While developing a XL sheet to analyze the trades generated by a signal generator/backtester, I stumbled across the different ways to use for calculating the deviations: = STDEV() = STDEVP() = AVEDEV() Assuming there is a "best choice" between them, which one would it be? Maybe some kind soul can enlighten me on this. My knowledge about statistics is far too low to understand the textbooks - but I hope some simple rules of application can be given. Thanks in advance, Andreas
Ummm... Do you know what Standard Deviation is? The formula? Even if you get the numbers... do you know what it means??? I think that's the question you should ask yourself and the answer will come to you by itself. Don't you think?

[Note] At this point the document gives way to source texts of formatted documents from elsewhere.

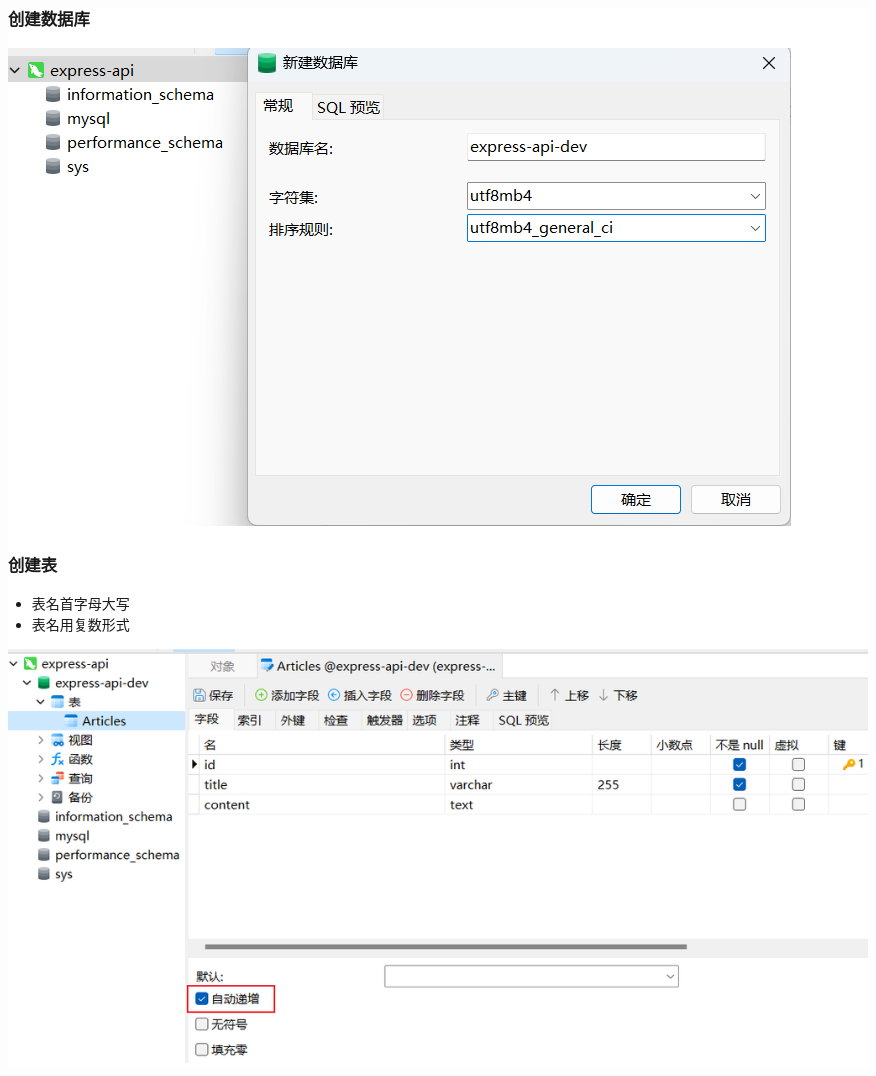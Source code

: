 ### 创建数据库

![image-20240516150324478](index.assets/image-20240516150324478.png)

### 创建表

- 表名首字母大写
- 表名用复数形式

![image-20240516150824436](index.assets/image-20240516150824436.png)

LOL. It's like asking: "I'm developing a spreadsheet to analyze trades and I know how to add, subtract, multiply, and divide. Which one should I do?" The answer of course is: "it depends on whether you want to add, subtract, multiply, or divide". Or in your case it would be: "It depends on whether you want the standard deviation, the standard deviation of a population, or the average deviation." But in any case, thanks for telling me about the average deviation function, AVEDEV(). I didn't know it existed. I've always taken an extra column to compute the absolute values and then average them. Nice!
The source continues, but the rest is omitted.